３０．前記オリゴヌクレオチドが、下記配列、【配列があります】又は、下記配列【配列があります】若しくは結合能を維持するこれらのフラグメントを含む請求の範囲第２９又は２８項記載のオリゴヌクレオチド。
３１．標的細胞を移植抗原除去のものにする治療のための組成物の製造に用いられるオリゴヌクレオチドであって、該オリゴヌクレオチドが移植抗原ヌクレオチド配列の一部に結合することができる当該オリゴヌクレオチド。
３２．（ａ）患者から標的器官を得ること；及び（ｂ）該標的器官を、移植抗原ヌクレオチド配列に結合することができるオリゴヌクレオチドに暴露し、ここで、該オリゴヌクレオチドは、該標的器官を普遍性ドナー器官にするために十分な量で存在すること、を含む方法によって製造された普遍性ドナー器官。

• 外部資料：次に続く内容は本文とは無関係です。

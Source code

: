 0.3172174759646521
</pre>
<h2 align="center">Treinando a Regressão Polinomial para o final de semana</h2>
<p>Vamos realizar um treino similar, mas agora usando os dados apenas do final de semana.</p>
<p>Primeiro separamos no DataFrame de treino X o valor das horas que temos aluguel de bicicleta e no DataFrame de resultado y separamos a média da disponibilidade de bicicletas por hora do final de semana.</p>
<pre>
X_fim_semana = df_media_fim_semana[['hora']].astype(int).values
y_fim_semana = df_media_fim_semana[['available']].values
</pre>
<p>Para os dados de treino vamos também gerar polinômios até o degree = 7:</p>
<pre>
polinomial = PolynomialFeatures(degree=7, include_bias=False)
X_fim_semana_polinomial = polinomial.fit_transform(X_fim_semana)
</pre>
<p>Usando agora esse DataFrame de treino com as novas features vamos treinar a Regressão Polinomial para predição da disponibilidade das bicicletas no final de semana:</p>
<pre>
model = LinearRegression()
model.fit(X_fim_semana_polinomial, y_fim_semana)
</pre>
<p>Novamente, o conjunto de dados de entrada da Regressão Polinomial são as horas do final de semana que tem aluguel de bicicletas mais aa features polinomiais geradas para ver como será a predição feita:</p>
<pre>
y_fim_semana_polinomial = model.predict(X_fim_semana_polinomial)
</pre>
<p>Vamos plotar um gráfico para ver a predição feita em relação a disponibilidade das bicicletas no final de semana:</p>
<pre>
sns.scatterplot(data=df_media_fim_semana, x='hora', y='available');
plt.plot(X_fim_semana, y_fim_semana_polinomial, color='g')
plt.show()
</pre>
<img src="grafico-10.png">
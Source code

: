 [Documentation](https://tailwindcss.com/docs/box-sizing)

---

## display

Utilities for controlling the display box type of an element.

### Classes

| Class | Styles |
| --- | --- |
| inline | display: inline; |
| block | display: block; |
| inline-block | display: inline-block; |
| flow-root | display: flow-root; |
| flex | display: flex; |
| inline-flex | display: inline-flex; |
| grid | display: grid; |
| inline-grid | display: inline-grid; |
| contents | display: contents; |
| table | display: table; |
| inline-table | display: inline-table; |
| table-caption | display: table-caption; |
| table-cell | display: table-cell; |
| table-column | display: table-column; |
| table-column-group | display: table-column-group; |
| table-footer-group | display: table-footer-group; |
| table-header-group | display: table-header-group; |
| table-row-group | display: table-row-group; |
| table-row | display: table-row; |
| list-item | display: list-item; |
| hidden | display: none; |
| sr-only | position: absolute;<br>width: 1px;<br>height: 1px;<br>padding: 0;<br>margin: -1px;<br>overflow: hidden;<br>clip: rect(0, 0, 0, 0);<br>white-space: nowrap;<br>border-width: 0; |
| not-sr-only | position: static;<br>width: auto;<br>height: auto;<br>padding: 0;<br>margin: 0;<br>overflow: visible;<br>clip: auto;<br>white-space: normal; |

３３．移植抗原の機能不全発現により特徴付けられる自己免疫疾患を有する患者の治療方法であって、該患者に移植抗原ヌクレオチド配列の一部に結合することができるオリゴヌクレオチドを、該移植抗原の発現を十分に阻害する量で、投与することを含む当該方法。